MATERIAL SUPPLIED:
<<<<
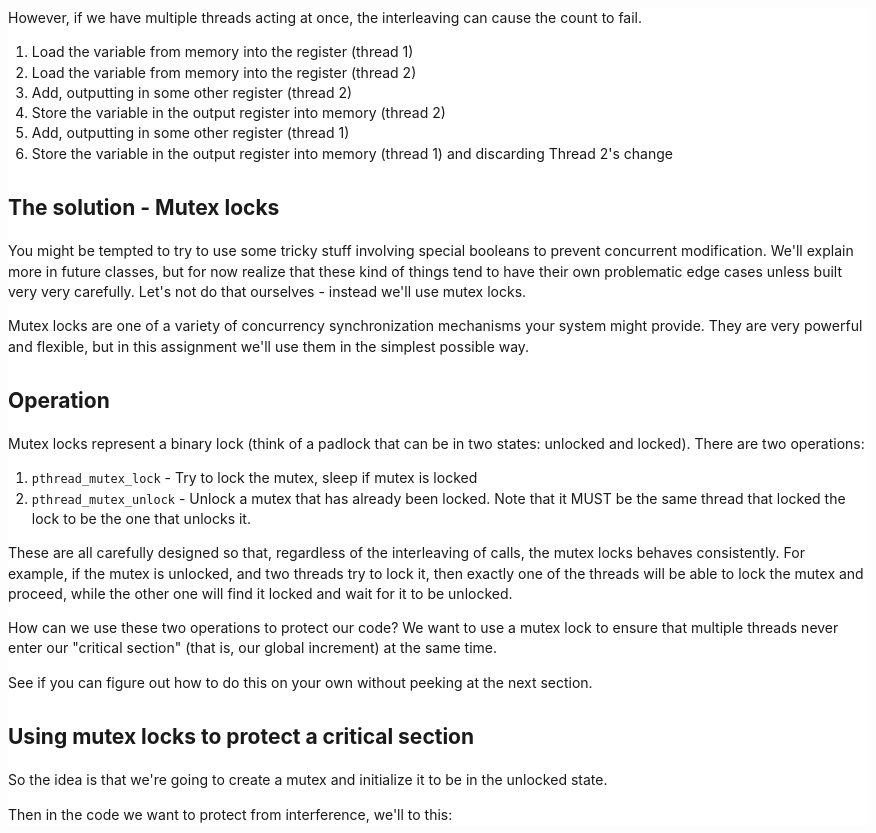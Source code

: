 However, if we have multiple threads acting at once, the interleaving can cause
the count to fail.

1. Load the variable from memory into the register (thread 1)
2. Load the variable from memory into the register (thread 2)
3. Add, outputting in some other register (thread 2)
4. Store the variable in the output register into memory (thread 2)
5. Add, outputting in some other register (thread 1)
6. Store the variable in the output register into memory (thread 1) and
   discarding Thread 2's change

## The solution - Mutex locks

You might be tempted to try to use some tricky stuff involving special booleans
to prevent concurrent modification.  We'll explain more in future classes, but
for now realize that these kind of things tend to have their own problematic
edge cases unless built very very carefully.  Let's not do that ourselves -
instead we'll use mutex locks.

Mutex locks are one of a variety of concurrency synchronization mechanisms your
system might provide.  They are very powerful and flexible, but in this
assignment we'll use them in the simplest possible way.


## Operation

Mutex locks represent a binary lock (think of a padlock that can be in two
states: unlocked and locked). There are two operations:

1. `pthread_mutex_lock` - Try to lock the mutex, sleep if mutex is locked
2. `pthread_mutex_unlock`  - Unlock a mutex that has already been locked. Note
   that it MUST be the same thread that locked the lock to be the one that
   unlocks it. 

These are all carefully designed so that, regardless of the interleaving of
calls, the mutex locks behaves consistently.  For example, if the mutex is
unlocked, and two threads try to lock it, then exactly one of the threads will
be able to lock the mutex and proceed, while the other one will find it locked
and wait for it to be unlocked.

How can we use these two operations to protect our code?  We want to use a mutex
lock to ensure that multiple threads never enter our "critical section" (that
is, our global increment) at the same time.

See if you can figure out how to do this on your own without peeking at the next
section.


## Using mutex locks to protect a critical section

So the idea is that we're going to create a mutex and initialize it to be in the
unlocked state.

Then in the code we want to protect from interference, we'll to this:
>>>>
WHAT TO PRODUCE:
Your response should reproduce the entire listing verbatim, minus the pictures.

RESULT OF THIS EXERCISE:
Source code

: However, if we have multiple threads acting at once, the interleaving can cause
the count to fail.

1. Load the variable from memory into the register (thread 1)
2. Load the variable from memory into the register (thread 2)
3. Add, outputting in some other register (thread 2)
4. Store the variable in the output register into memory (thread 2)
5. Add, outputting in some other register (thread 1)
6. Store the variable in the output register into memory (thread 1) and
   discarding Thread 2's change

## The solution - Mutex locks

You might be tempted to try to use some tricky stuff involving special booleans
to prevent concurrent modification.  We'll explain more in future classes, but
for now realize that these kind of things tend to have their own problematic
edge cases unless built very very carefully.  Let's not do that ourselves -
instead we'll use mutex locks.

Mutex locks are one of a variety of concurrency synchronization mechanisms your
system might provide.  They are very powerful and flexible, but in this
assignment we'll use them in the simplest possible way.


## Operation

Mutex locks represent a binary lock (think of a padlock that can be in two
states: unlocked and locked). There are two operations:

1. `pthread_mutex_lock` - Try to lock the mutex, sleep if mutex is locked
2. `pthread_mutex_unlock`  - Unlock a mutex that has already been locked. Note
   that it MUST be the same thread that locked the lock to be the one that
   unlocks it. 

These are all carefully designed so that, regardless of the interleaving of
calls, the mutex locks behaves consistently.  For example, if the mutex is
unlocked, and two threads try to lock it, then exactly one of the threads will
be able to lock the mutex and proceed, while the other one will find it locked
and wait for it to be unlocked.

How can we use these two operations to protect our code?  We want to use a mutex
lock to ensure that multiple threads never enter our "critical section" (that
is, our global increment) at the same time.

See if you can figure out how to do this on your own without peeking at the next
section.


## Using mutex locks to protect a critical section

So the idea is that we're going to create a mutex and initialize it to be in the
unlocked state.

Then in the code we want to protect from interference, we'll to this:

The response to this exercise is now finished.